# WHAT THE EXERCISE ASKS:
In every line of the records, look for "hello", then report how many lines have it and nothing else.
━━━
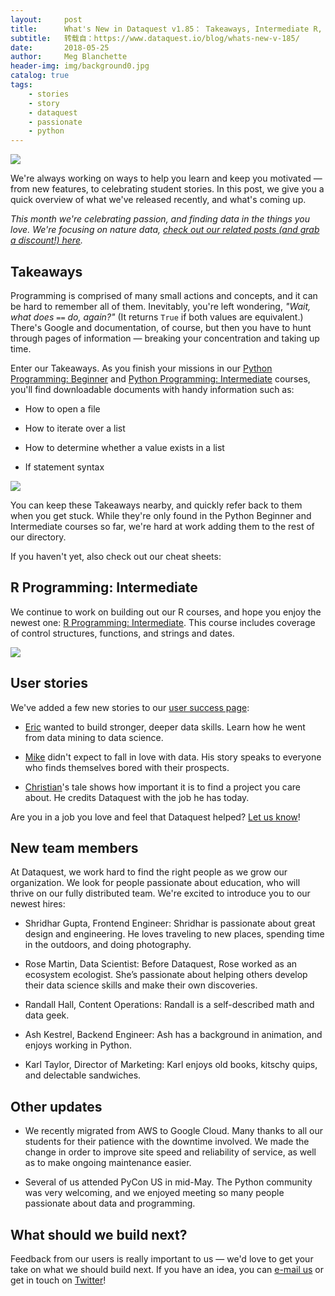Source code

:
 ```yaml
---
layout:     post
title:      What's New in Dataquest v1.85： Takeaways, Intermediate R, and More
subtitle:   转载自：https://www.dataquest.io/blog/whats-new-v-185/
date:       2018-05-25
author:     Meg Blanchette
header-img: img/background0.jpg
catalog: true
tags:
    - stories
    - story
    - dataquest
    - passionate
    - python
---
```


![](https://www.dataquest.io/blog/content/images/2018/05/We-ve-been-building_white.png)


We're always working on ways to help you learn and keep you motivated — from new features, to celebrating student stories. In this post, we give you a quick overview of what we've released recently, and what's coming up.

> 
*This month we're celebrating passion, and finding data in the things you love. We're focusing on nature data, [check out our related posts (and grab a discount!) here](https://boost.dataquest.io/may-promo-passion-articles).*


## Takeaways

Programming is comprised of many small actions and concepts, and it can be hard to remember all of them. Inevitably, you're left wondering, *"Wait, what does `==` do, again?"* (It returns `True` if both values are equivalent.) There's Google and documentation, of course, but then you have to hunt through pages of information — breaking your concentration and taking up time.

Enter our Takeaways. As you finish your missions in our [Python Programming: Beginner](https://www.dataquest.io/course/python-programming-beginner) and [Python Programming: Intermediate](https://www.dataquest.io/course/python-programming-intermediate) courses, you'll find downloadable documents with handy information such as:

- How to open a file

- How to iterate over a list

- How to determine whether a value exists in a list

- If statement syntax


![](https://www.dataquest.io/blog/content/images/2018/05/list_operations_takeaways.png)


You can keep these Takeaways nearby, and quickly refer back to them when you get stuck. While they're only found in the Python Beginner and Intermediate courses so far, we're hard at work adding them to the rest of our directory.

If you haven't yet, also check out our cheat sheets:

## R Programming: Intermediate

We continue to work on building out our R courses, and hope you enjoy the newest one: [R Programming: Intermediate](https://www.dataquest.io/course/r-programming-intermediate). This course includes coverage of control structures, functions, and strings and dates.

![](https://www.dataquest.io/blog/content/images/2018/05/if_statments_r.png)


## User stories

We've added a few new stories to our [user success page](https://www.dataquest.io/stories):

- [Eric](https://www.dataquest.io/stories/eric-salesdeandrade) wanted to build stronger, deeper data skills. Learn how he went from data mining to data science.

- [Mike](https://www.dataquest.io/stories/mike-roberts) didn't expect to fall in love with data. His story speaks to everyone who finds themselves bored with their prospects.

- [Christian](https://www.dataquest.io/stories/christian-lheureux)'s tale shows how important it is to find a project you care about. He credits Dataquest with the job he has today.


Are you in a job you love and feel that Dataquest helped? [Let us know](mailto:hello@dataquest.io)!

## New team members

At Dataquest, we work hard to find the right people as we grow our organization. We look for people passionate about education, who will thrive on our fully distributed team. We're excited to introduce you to our newest hires:

- Shridhar Gupta, Frontend Engineer: Shridhar is passionate about great design and engineering. He loves traveling to new places, spending time in the outdoors, and doing photography.

- Rose Martin, Data Scientist: Before Dataquest, Rose worked as an ecosystem ecologist. She’s passionate about helping others develop their data science skills and make their own discoveries.

- Randall Hall, Content Operations: Randall is a self-described math and data geek.

- Ash Kestrel, Backend Engineer: Ash has a background in animation, and enjoys working in Python.

- Karl Taylor, Director of Marketing: Karl enjoys old books, kitschy quips, and delectable sandwiches.


## Other updates

- We recently migrated from AWS to Google Cloud. Many thanks to all our students for their patience with the downtime involved. We made the change in order to improve site speed and reliability of service, as well as to make ongoing maintenance easier.

- Several of us attended PyCon US in mid-May. The Python community was very welcoming, and we enjoyed meeting so many people passionate about data and programming.


## What should we build next?

Feedback from our users is really important to us — we'd love to get your take on what we should build next. If you have an idea, you can [e-mail us](mailto:hello@dataquest.io) or get in touch on [Twitter](https://www.dataquest.io/blog/whats-new-v-185/www.twitter.com/dataquestio)!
━━━
# ANSWER SECTION:
2